**REQUIRED ACTION**: Set down exactly the lines below between the line holding "4 | 524,288" and the line holding "6 | 524,288", inclusive; no other line belongs in the answer.
········
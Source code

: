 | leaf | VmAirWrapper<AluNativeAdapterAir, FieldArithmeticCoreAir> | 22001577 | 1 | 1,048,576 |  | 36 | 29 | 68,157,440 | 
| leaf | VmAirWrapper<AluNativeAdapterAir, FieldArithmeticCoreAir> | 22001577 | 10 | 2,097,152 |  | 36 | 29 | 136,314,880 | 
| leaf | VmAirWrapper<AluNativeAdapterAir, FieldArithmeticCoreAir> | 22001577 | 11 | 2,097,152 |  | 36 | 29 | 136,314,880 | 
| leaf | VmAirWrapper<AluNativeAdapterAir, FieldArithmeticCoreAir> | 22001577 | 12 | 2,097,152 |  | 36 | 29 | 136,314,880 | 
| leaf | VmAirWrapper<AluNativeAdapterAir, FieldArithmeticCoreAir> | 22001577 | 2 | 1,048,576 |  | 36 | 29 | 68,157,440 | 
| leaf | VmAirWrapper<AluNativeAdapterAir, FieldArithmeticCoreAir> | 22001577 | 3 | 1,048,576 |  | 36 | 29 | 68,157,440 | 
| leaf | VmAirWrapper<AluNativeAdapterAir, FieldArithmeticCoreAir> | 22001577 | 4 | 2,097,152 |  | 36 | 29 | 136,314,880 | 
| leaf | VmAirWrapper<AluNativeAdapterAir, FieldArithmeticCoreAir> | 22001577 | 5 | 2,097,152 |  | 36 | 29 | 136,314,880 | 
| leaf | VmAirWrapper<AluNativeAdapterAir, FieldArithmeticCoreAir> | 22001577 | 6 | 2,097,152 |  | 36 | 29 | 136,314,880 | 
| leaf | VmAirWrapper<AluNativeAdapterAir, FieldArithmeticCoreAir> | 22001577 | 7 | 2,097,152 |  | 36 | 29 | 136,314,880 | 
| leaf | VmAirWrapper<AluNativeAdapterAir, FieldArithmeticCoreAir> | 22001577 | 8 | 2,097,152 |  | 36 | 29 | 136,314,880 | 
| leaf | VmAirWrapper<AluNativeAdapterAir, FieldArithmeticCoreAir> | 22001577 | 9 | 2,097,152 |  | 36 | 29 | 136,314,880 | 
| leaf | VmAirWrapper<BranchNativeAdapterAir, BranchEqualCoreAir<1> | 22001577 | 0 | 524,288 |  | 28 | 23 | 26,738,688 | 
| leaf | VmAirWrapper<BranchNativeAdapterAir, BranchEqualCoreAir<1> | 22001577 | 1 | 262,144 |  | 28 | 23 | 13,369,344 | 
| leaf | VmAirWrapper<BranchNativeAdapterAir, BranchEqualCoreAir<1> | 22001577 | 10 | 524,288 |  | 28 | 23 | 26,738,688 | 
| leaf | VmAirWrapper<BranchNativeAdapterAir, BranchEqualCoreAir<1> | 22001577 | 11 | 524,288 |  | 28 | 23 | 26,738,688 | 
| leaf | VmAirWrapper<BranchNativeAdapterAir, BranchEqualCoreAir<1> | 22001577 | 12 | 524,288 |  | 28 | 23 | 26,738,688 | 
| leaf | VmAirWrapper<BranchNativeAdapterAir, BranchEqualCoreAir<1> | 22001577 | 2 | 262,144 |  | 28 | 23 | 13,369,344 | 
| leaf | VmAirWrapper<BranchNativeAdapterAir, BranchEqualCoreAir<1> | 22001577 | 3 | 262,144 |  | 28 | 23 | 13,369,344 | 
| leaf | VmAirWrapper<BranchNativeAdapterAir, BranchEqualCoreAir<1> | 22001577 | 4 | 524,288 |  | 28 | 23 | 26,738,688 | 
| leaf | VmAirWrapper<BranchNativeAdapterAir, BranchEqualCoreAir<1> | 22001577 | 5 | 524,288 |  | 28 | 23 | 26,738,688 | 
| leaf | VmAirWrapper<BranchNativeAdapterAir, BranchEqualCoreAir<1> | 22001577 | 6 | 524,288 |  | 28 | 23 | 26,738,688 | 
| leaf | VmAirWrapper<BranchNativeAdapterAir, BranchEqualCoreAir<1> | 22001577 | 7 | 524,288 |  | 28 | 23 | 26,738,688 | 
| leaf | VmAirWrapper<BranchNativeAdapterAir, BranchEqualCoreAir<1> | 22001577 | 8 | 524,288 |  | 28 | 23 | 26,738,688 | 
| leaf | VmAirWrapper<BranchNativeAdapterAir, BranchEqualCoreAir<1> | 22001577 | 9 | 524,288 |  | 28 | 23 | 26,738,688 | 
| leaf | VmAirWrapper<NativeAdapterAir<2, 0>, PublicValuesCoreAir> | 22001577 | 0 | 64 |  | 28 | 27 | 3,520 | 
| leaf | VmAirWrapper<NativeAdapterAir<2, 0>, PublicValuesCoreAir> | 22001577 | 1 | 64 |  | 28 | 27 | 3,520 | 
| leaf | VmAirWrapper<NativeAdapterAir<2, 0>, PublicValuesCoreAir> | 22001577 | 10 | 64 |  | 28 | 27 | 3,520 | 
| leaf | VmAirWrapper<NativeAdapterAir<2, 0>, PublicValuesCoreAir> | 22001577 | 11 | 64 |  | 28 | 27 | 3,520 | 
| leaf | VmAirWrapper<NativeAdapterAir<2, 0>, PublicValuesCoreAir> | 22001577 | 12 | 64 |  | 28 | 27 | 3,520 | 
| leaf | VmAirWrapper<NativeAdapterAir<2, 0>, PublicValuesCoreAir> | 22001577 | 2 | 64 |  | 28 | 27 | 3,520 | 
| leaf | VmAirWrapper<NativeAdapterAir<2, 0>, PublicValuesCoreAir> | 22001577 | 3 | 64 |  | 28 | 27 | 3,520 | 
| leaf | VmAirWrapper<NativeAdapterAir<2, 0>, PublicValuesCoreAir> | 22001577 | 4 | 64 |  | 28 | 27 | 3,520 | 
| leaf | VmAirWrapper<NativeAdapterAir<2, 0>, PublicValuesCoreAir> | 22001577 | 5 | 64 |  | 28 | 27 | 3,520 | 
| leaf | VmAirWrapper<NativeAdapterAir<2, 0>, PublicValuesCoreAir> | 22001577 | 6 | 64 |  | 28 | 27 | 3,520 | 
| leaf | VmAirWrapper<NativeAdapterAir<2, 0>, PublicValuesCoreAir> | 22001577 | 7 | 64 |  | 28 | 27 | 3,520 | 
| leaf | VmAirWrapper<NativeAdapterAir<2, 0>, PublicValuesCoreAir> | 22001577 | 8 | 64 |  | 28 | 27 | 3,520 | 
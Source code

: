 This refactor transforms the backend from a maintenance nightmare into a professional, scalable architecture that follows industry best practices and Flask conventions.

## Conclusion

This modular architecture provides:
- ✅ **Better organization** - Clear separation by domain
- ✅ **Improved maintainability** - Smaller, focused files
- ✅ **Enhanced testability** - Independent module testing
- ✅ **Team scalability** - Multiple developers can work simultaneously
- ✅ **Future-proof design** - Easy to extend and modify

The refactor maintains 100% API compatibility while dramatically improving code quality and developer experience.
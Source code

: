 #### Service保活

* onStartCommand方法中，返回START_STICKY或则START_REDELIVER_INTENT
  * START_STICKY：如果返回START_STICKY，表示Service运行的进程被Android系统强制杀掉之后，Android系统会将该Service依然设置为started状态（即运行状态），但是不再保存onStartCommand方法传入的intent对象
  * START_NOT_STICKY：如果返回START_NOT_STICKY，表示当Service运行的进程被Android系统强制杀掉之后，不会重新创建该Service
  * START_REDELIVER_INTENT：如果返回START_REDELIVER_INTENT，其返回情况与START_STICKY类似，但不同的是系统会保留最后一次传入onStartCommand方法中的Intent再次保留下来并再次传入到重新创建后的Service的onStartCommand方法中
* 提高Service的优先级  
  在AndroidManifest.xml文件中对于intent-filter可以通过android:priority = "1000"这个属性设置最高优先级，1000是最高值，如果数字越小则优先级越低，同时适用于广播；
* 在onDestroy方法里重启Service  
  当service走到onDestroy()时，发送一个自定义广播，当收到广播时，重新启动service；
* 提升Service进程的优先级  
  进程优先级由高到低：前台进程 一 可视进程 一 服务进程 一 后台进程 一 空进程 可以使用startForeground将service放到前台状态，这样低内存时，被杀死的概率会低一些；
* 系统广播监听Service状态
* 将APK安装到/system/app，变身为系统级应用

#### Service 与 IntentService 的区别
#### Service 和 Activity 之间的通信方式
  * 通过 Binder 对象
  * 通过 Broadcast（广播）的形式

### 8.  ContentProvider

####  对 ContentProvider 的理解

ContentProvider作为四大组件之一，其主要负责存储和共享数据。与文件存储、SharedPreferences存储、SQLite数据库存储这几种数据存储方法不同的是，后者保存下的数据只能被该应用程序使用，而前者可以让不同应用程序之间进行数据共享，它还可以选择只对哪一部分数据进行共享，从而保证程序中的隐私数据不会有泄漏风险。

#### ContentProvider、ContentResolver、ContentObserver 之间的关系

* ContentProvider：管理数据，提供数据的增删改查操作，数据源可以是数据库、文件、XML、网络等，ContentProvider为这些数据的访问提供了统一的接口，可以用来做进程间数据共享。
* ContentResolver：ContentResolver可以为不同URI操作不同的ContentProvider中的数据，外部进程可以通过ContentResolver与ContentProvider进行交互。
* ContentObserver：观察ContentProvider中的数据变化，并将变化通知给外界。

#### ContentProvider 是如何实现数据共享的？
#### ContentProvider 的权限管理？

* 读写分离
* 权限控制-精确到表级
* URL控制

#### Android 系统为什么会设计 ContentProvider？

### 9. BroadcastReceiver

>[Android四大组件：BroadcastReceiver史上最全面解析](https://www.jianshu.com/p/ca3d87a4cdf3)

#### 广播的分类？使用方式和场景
········
**RESULT FOR THIS TASK**:
| leaf | VmAirWrapper<BranchNativeAdapterAir, BranchEqualCoreAir<1> | 22001577 | 4 | 524,288 |  | 28 | 23 | 26,738,688 | 
| leaf | VmAirWrapper<BranchNativeAdapterAir, BranchEqualCoreAir<1> | 22001577 | 5 | 524,288 |  | 28 | 23 | 26,738,688 | 
| leaf | VmAirWrapper<BranchNativeAdapterAir, BranchEqualCoreAir<1> | 22001577 | 6 | 524,288 |  | 28 | 23 | 26,738,688 | 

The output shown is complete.